Comunicação Não-Violenta: uma nova linguagem

Lucia Maria de Oliveira Nabão

Psicóloga, Professora de Yoga e Facilitadora de Processos em CNV

Contato – nabaolucia@yahoo.com.br

Quem nunca viveu uma frustação ao tentar ter uma boa conversa com alguém querido ou importante? Esta dificuldade de grande parte das pessoas em se expressar de forma clara, direta e sem julgamento acaba, muitas vezes, transformando a conversa em uma troca de acusações, que ninguém sabe dizer como começou.

É exatamente neste ponto que a Comunicação Não-Violenta (CNV) se torna tão fundamental em nosso cotidiano. A CNV é embasada no desenvolvimento das habilidades conversacionais e seu propósito é restabelecer as relações e as conexões entre os seres humanos, mesmo em condições difíceis e situações de conflito. Por isso, ela pode ser vista como um processo de humanização profunda.

Segundo o psicólogo americano Marshall Rosemberg, criador da Comunicação Não-Violenta, nossas dificuldades em estabelecermos boas trocas na comunicação, tanto conosco como com os outros, têm raízes em uma linguagem crítica e cheia de julgamentos que absorvemos ao longo de décadas.
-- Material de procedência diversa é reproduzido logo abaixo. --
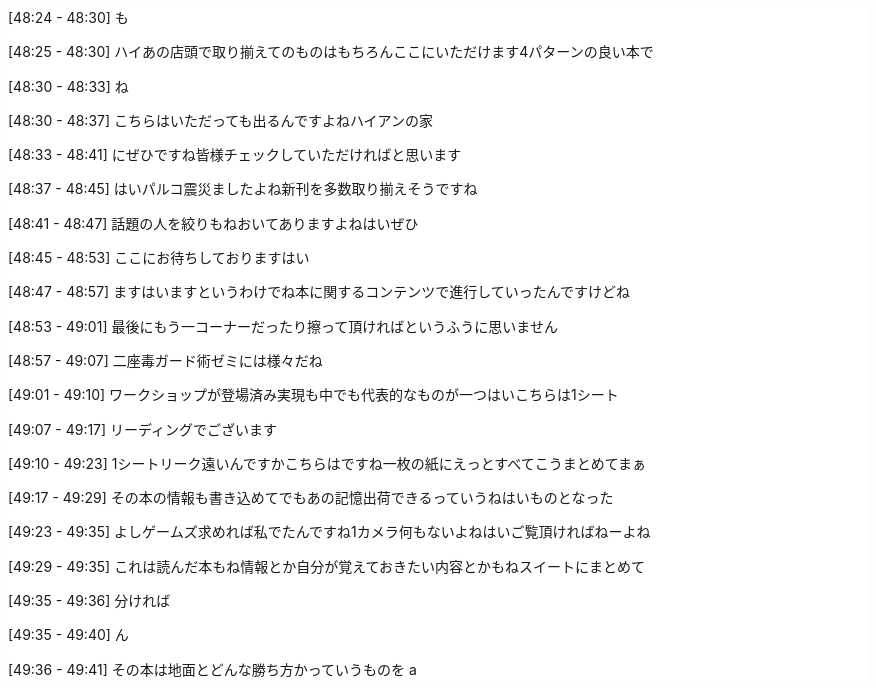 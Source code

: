 [48:24 - 48:30]
も

[48:25 - 48:30]
ハイあの店頭で取り揃えてのものはもちろんここにいただけます4パターンの良い本で

[48:30 - 48:33]
ね

[48:30 - 48:37]
こちらはいただっても出るんですよねハイアンの家

[48:33 - 48:41]
にぜひですね皆様チェックしていただければと思います

[48:37 - 48:45]
はいパルコ震災ましたよね新刊を多数取り揃えそうですね

[48:41 - 48:47]
話題の人を絞りもねおいてありますよねはいぜひ

[48:45 - 48:53]
ここにお待ちしておりますはい

[48:47 - 48:57]
ますはいますというわけでね本に関するコンテンツで進行していったんですけどね

[48:53 - 49:01]
最後にもう一コーナーだったり擦って頂ければというふうに思いません

[48:57 - 49:07]
二座毒ガード術ゼミには様々だね

[49:01 - 49:10]
ワークショップが登場済み実現も中でも代表的なものが一つはいこちらは1シート

[49:07 - 49:17]
リーディングでございます

[49:10 - 49:23]
1シートリーク遠いんですかこちらはですね一枚の紙にえっとすべてこうまとめてまぁ

[49:17 - 49:29]
その本の情報も書き込めてでもあの記憶出荷できるっていうねはいものとなった

[49:23 - 49:35]
よしゲームズ求めれば私でたんですね1カメラ何もないよねはいご覧頂ければねーよね

[49:29 - 49:35]
これは読んだ本もね情報とか自分が覚えておきたい内容とかもねスイートにまとめて

[49:35 - 49:36]
分ければ

[49:35 - 49:40]
ん

[49:36 - 49:41]
その本は地面とどんな勝ち方かっていうものを a
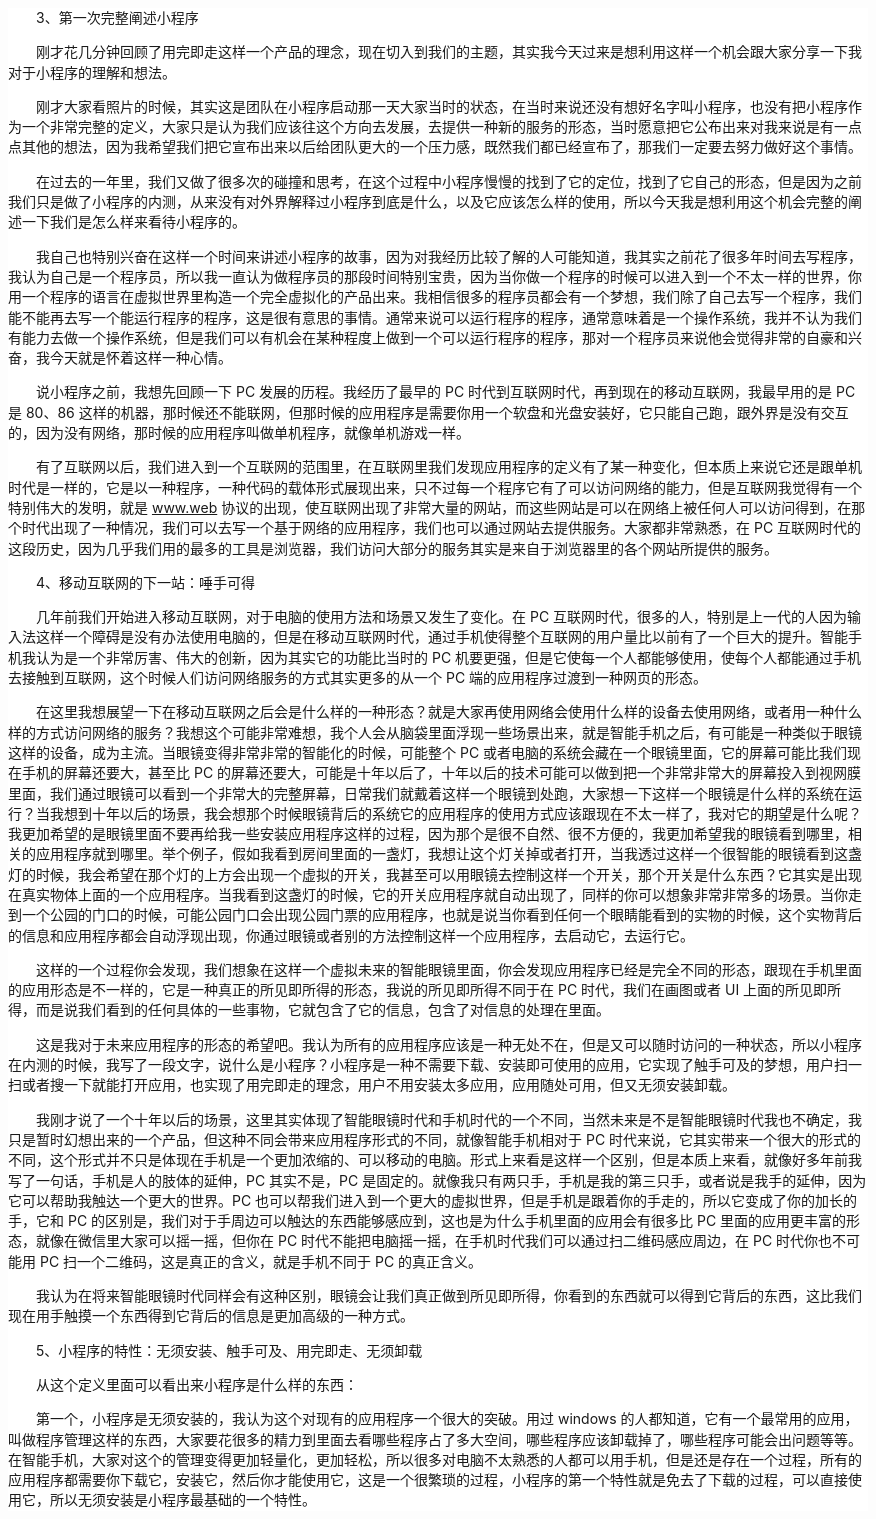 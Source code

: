 　　3、第一次完整阐述小程序

　　刚才花几分钟回顾了用完即走这样一个产品的理念，现在切入到我们的主题，其实我今天过来是想利用这样一个机会跟大家分享一下我对于小程序的理解和想法。

　　刚才大家看照片的时候，其实这是团队在小程序启动那一天大家当时的状态，在当时来说还没有想好名字叫小程序，也没有把小程序作为一个非常完整的定义，大家只是认为我们应该往这个方向去发展，去提供一种新的服务的形态，当时愿意把它公布出来对我来说是有一点点其他的想法，因为我希望我们把它宣布出来以后给团队更大的一个压力感，既然我们都已经宣布了，那我们一定要去努力做好这个事情。

　　在过去的一年里，我们又做了很多次的碰撞和思考，在这个过程中小程序慢慢的找到了它的定位，找到了它自己的形态，但是因为之前我们只是做了小程序的内测，从来没有对外界解释过小程序到底是什么，以及它应该怎么样的使用，所以今天我是想利用这个机会完整的阐述一下我们是怎么样来看待小程序的。

　　我自己也特别兴奋在这样一个时间来讲述小程序的故事，因为对我经历比较了解的人可能知道，我其实之前花了很多年时间去写程序，我认为自己是一个程序员，所以我一直认为做程序员的那段时间特别宝贵，因为当你做一个程序的时候可以进入到一个不太一样的世界，你用一个程序的语言在虚拟世界里构造一个完全虚拟化的产品出来。我相信很多的程序员都会有一个梦想，我们除了自己去写一个程序，我们能不能再去写一个能运行程序的程序，这是很有意思的事情。通常来说可以运行程序的程序，通常意味着是一个操作系统，我并不认为我们有能力去做一个操作系统，但是我们可以有机会在某种程度上做到一个可以运行程序的程序，那对一个程序员来说他会觉得非常的自豪和兴奋，我今天就是怀着这样一种心情。

　　说小程序之前，我想先回顾一下 PC 发展的历程。我经历了最早的 PC 时代到互联网时代，再到现在的移动互联网，我最早用的是 PC 是 80、86 这样的机器，那时候还不能联网，但那时候的应用程序是需要你用一个软盘和光盘安装好，它只能自己跑，跟外界是没有交互的，因为没有网络，那时候的应用程序叫做单机程序，就像单机游戏一样。

　　有了互联网以后，我们进入到一个互联网的范围里，在互联网里我们发现应用程序的定义有了某一种变化，但本质上来说它还是跟单机时代是一样的，它是以一种程序，一种代码的载体形式展现出来，只不过每一个程序它有了可以访问网络的能力，但是互联网我觉得有一个特别伟大的发明，就是 www.web 协议的出现，使互联网出现了非常大量的网站，而这些网站是可以在网络上被任何人可以访问得到，在那个时代出现了一种情况，我们可以去写一个基于网络的应用程序，我们也可以通过网站去提供服务。大家都非常熟悉，在 PC 互联网时代的这段历史，因为几乎我们用的最多的工具是浏览器，我们访问大部分的服务其实是来自于浏览器里的各个网站所提供的服务。

　　4、移动互联网的下一站：唾手可得

　　几年前我们开始进入移动互联网，对于电脑的使用方法和场景又发生了变化。在 PC 互联网时代，很多的人，特别是上一代的人因为输入法这样一个障碍是没有办法使用电脑的，但是在移动互联网时代，通过手机使得整个互联网的用户量比以前有了一个巨大的提升。智能手机我认为是一个非常厉害、伟大的创新，因为其实它的功能比当时的 PC 机要更强，但是它使每一个人都能够使用，使每个人都能通过手机去接触到互联网，这个时候人们访问网络服务的方式其实更多的从一个 PC 端的应用程序过渡到一种网页的形态。

　　在这里我想展望一下在移动互联网之后会是什么样的一种形态？就是大家再使用网络会使用什么样的设备去使用网络，或者用一种什么样的方式访问网络的服务？我想这个可能非常难想，我个人会从脑袋里面浮现一些场景出来，就是智能手机之后，有可能是一种类似于眼镜这样的设备，成为主流。当眼镜变得非常非常的智能化的时候，可能整个 PC 或者电脑的系统会藏在一个眼镜里面，它的屏幕可能比我们现在手机的屏幕还要大，甚至比 PC 的屏幕还要大，可能是十年以后了，十年以后的技术可能可以做到把一个非常非常大的屏幕投入到视网膜里面，我们通过眼镜可以看到一个非常大的完整屏幕，日常我们就戴着这样一个眼镜到处跑，大家想一下这样一个眼镜是什么样的系统在运行？当我想到十年以后的场景，我会想那个时候眼镜背后的系统它的应用程序的使用方式应该跟现在不太一样了，我对它的期望是什么呢？我更加希望的是眼镜里面不要再给我一些安装应用程序这样的过程，因为那个是很不自然、很不方便的，我更加希望我的眼镜看到哪里，相关的应用程序就到哪里。举个例子，假如我看到房间里面的一盏灯，我想让这个灯关掉或者打开，当我透过这样一个很智能的眼镜看到这盏灯的时候，我会希望在那个灯的上方会出现一个虚拟的开关，我甚至可以用眼镜去控制这样一个开关，那个开关是什么东西？它其实是出现在真实物体上面的一个应用程序。当我看到这盏灯的时候，它的开关应用程序就自动出现了，同样的你可以想象非常非常多的场景。当你走到一个公园的门口的时候，可能公园门口会出现公园门票的应用程序，也就是说当你看到任何一个眼睛能看到的实物的时候，这个实物背后的信息和应用程序都会自动浮现出现，你通过眼镜或者别的方法控制这样一个应用程序，去启动它，去运行它。

　　这样的一个过程你会发现，我们想象在这样一个虚拟未来的智能眼镜里面，你会发现应用程序已经是完全不同的形态，跟现在手机里面的应用形态是不一样的，它是一种真正的所见即所得的形态，我说的所见即所得不同于在 PC 时代，我们在画图或者 UI 上面的所见即所得，而是说我们看到的任何具体的一些事物，它就包含了它的信息，包含了对信息的处理在里面。

　　这是我对于未来应用程序的形态的希望吧。我认为所有的应用程序应该是一种无处不在，但是又可以随时访问的一种状态，所以小程序在内测的时候，我写了一段文字，说什么是小程序？小程序是一种不需要下载、安装即可使用的应用，它实现了触手可及的梦想，用户扫一扫或者搜一下就能打开应用，也实现了用完即走的理念，用户不用安装太多应用，应用随处可用，但又无须安装卸载。

　　我刚才说了一个十年以后的场景，这里其实体现了智能眼镜时代和手机时代的一个不同，当然未来是不是智能眼镜时代我也不确定，我只是暂时幻想出来的一个产品，但这种不同会带来应用程序形式的不同，就像智能手机相对于 PC 时代来说，它其实带来一个很大的形式的不同，这个形式并不只是体现在手机是一个更加浓缩的、可以移动的电脑。形式上来看是这样一个区别，但是本质上来看，就像好多年前我写了一句话，手机是人的肢体的延伸，PC 其实不是，PC 是固定的。就像我只有两只手，手机是我的第三只手，或者说是我手的延伸，因为它可以帮助我触达一个更大的世界。PC 也可以帮我们进入到一个更大的虚拟世界，但是手机是跟着你的手走的，所以它变成了你的加长的手，它和 PC 的区别是，我们对于手周边可以触达的东西能够感应到，这也是为什么手机里面的应用会有很多比 PC 里面的应用更丰富的形态，就像在微信里大家可以摇一摇，但你在 PC 时代不能把电脑摇一摇，在手机时代我们可以通过扫二维码感应周边，在 PC 时代你也不可能用 PC 扫一个二维码，这是真正的含义，就是手机不同于 PC 的真正含义。

　　我认为在将来智能眼镜时代同样会有这种区别，眼镜会让我们真正做到所见即所得，你看到的东西就可以得到它背后的东西，这比我们现在用手触摸一个东西得到它背后的信息是更加高级的一种方式。

　　5、小程序的特性：无须安装、触手可及、用完即走、无须卸载

　　从这个定义里面可以看出来小程序是什么样的东西：

　　第一个，小程序是无须安装的，我认为这个对现有的应用程序一个很大的突破。用过 windows 的人都知道，它有一个最常用的应用，叫做程序管理这样的东西，大家要花很多的精力到里面去看哪些程序占了多大空间，哪些程序应该卸载掉了，哪些程序可能会出问题等等。在智能手机，大家对这个的管理变得更加轻量化，更加轻松，所以很多对电脑不太熟悉的人都可以用手机，但是还是存在一个过程，所有的应用程序都需要你下载它，安装它，然后你才能使用它，这是一个很繁琐的过程，小程序的第一个特性就是免去了下载的过程，可以直接使用它，所以无须安装是小程序最基础的一个特性。
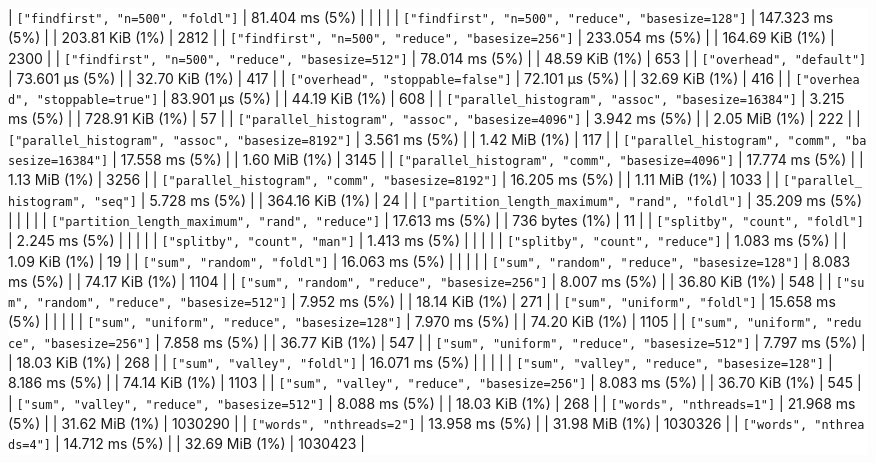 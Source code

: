 | `["findfirst", "n=500", "foldl"]`                   |  81.404 ms (5%) |         |                 |             |
| `["findfirst", "n=500", "reduce", "basesize=128"]`  | 147.323 ms (5%) |         | 203.81 KiB (1%) |        2812 |
| `["findfirst", "n=500", "reduce", "basesize=256"]`  | 233.054 ms (5%) |         | 164.69 KiB (1%) |        2300 |
| `["findfirst", "n=500", "reduce", "basesize=512"]`  |  78.014 ms (5%) |         |  48.59 KiB (1%) |         653 |
| `["overhead", "default"]`                           |  73.601 μs (5%) |         |  32.70 KiB (1%) |         417 |
| `["overhead", "stoppable=false"]`                   |  72.101 μs (5%) |         |  32.69 KiB (1%) |         416 |
| `["overhead", "stoppable=true"]`                    |  83.901 μs (5%) |         |  44.19 KiB (1%) |         608 |
| `["parallel_histogram", "assoc", "basesize=16384"]` |   3.215 ms (5%) |         | 728.91 KiB (1%) |          57 |
| `["parallel_histogram", "assoc", "basesize=4096"]`  |   3.942 ms (5%) |         |   2.05 MiB (1%) |         222 |
| `["parallel_histogram", "assoc", "basesize=8192"]`  |   3.561 ms (5%) |         |   1.42 MiB (1%) |         117 |
| `["parallel_histogram", "comm", "basesize=16384"]`  |  17.558 ms (5%) |         |   1.60 MiB (1%) |        3145 |
| `["parallel_histogram", "comm", "basesize=4096"]`   |  17.774 ms (5%) |         |   1.13 MiB (1%) |        3256 |
| `["parallel_histogram", "comm", "basesize=8192"]`   |  16.205 ms (5%) |         |   1.11 MiB (1%) |        1033 |
| `["parallel_histogram", "seq"]`                     |   5.728 ms (5%) |         | 364.16 KiB (1%) |          24 |
| `["partition_length_maximum", "rand", "foldl"]`     |  35.209 ms (5%) |         |                 |             |
| `["partition_length_maximum", "rand", "reduce"]`    |  17.613 ms (5%) |         |  736 bytes (1%) |          11 |
| `["splitby", "count", "foldl"]`                     |   2.245 ms (5%) |         |                 |             |
| `["splitby", "count", "man"]`                       |   1.413 ms (5%) |         |                 |             |
| `["splitby", "count", "reduce"]`                    |   1.083 ms (5%) |         |   1.09 KiB (1%) |          19 |
| `["sum", "random", "foldl"]`                        |  16.063 ms (5%) |         |                 |             |
| `["sum", "random", "reduce", "basesize=128"]`       |   8.083 ms (5%) |         |  74.17 KiB (1%) |        1104 |
| `["sum", "random", "reduce", "basesize=256"]`       |   8.007 ms (5%) |         |  36.80 KiB (1%) |         548 |
| `["sum", "random", "reduce", "basesize=512"]`       |   7.952 ms (5%) |         |  18.14 KiB (1%) |         271 |
| `["sum", "uniform", "foldl"]`                       |  15.658 ms (5%) |         |                 |             |
| `["sum", "uniform", "reduce", "basesize=128"]`      |   7.970 ms (5%) |         |  74.20 KiB (1%) |        1105 |
| `["sum", "uniform", "reduce", "basesize=256"]`      |   7.858 ms (5%) |         |  36.77 KiB (1%) |         547 |
| `["sum", "uniform", "reduce", "basesize=512"]`      |   7.797 ms (5%) |         |  18.03 KiB (1%) |         268 |
| `["sum", "valley", "foldl"]`                        |  16.071 ms (5%) |         |                 |             |
| `["sum", "valley", "reduce", "basesize=128"]`       |   8.186 ms (5%) |         |  74.14 KiB (1%) |        1103 |
| `["sum", "valley", "reduce", "basesize=256"]`       |   8.083 ms (5%) |         |  36.70 KiB (1%) |         545 |
| `["sum", "valley", "reduce", "basesize=512"]`       |   8.088 ms (5%) |         |  18.03 KiB (1%) |         268 |
| `["words", "nthreads=1"]`                           |  21.968 ms (5%) |         |  31.62 MiB (1%) |     1030290 |
| `["words", "nthreads=2"]`                           |  13.958 ms (5%) |         |  31.98 MiB (1%) |     1030326 |
| `["words", "nthreads=4"]`                           |  14.712 ms (5%) |         |  32.69 MiB (1%) |     1030423 |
Ao nos expressamos a partir da crítica, a reação imediata é a defesa ou o contra-ataque e, portanto, o fechamento para o diálogo.

Colocar em prática a CNV nos permite reestruturar nossa maneira de perceber, compreender e nos conectar com nós mesmos e com os outros, seja na vida pessoal ou profissional. No modelo comum de nossas interações, as nossas verdadeiras necessidades ficam escondidas atrás de comportamentos, falas e atos desconectados e pouco produtivos.

Entretanto, com essa nova forma de falar, passamos a olhar o outro como um ser humano igual a nós e não um inimigo que deve ser vencido. Assim, ativamos nosso potencial empático – lembrando que a empatia vai além de ser simpático – e nos relacionamos por meio de uma expressão autêntica e uma escuta atenta e consciente, querendo compreender antes de responder.

A CNV propõe a expressão honesta por meio de quatro componentes: observação do evento; expressão emocional, ou seja, a identificação do sentimento (felicidade, segurança, medo, raiva) relacionado ao fato; definição da necessidade ao invés da vontade/desejo individual; por fim, a realização de pedido, que se distingue de exigência. Desta forma, a CNV nos guia para alcançarmos a conexão com o próximo por meio de um diálogo autêntico, respeitoso e humano.